[Collected data]
----
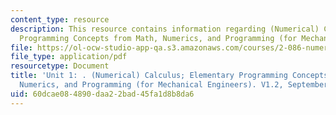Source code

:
 ```yaml
---
content_type: resource
description: This resource contains information regarding (Numerical) Calculus; Elementary
  Programming Concepts from Math, Numerics, and Programming (for Mechanical Engineers).
file: https://ol-ocw-studio-app-qa.s3.amazonaws.com/courses/2-086-numerical-computation-for-mechanical-engineers-fall-2012/60dcae084890daa22bad45fa1d8b8da6_MIT2_086F12_notes_unit1.pdf
file_type: application/pdf
resourcetype: Document
title: 'Unit 1: . (Numerical) Calculus; Elementary Programming Concepts from Math,
  Numerics, and Programming (for Mechanical Engineers). V1.2, September 2012.'
uid: 60dcae08-4890-daa2-2bad-45fa1d8b8da6
---
```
----
» **Activity**
Among the lines above, count those containing "Programming", and give only the number.

» **Exercise solution**
3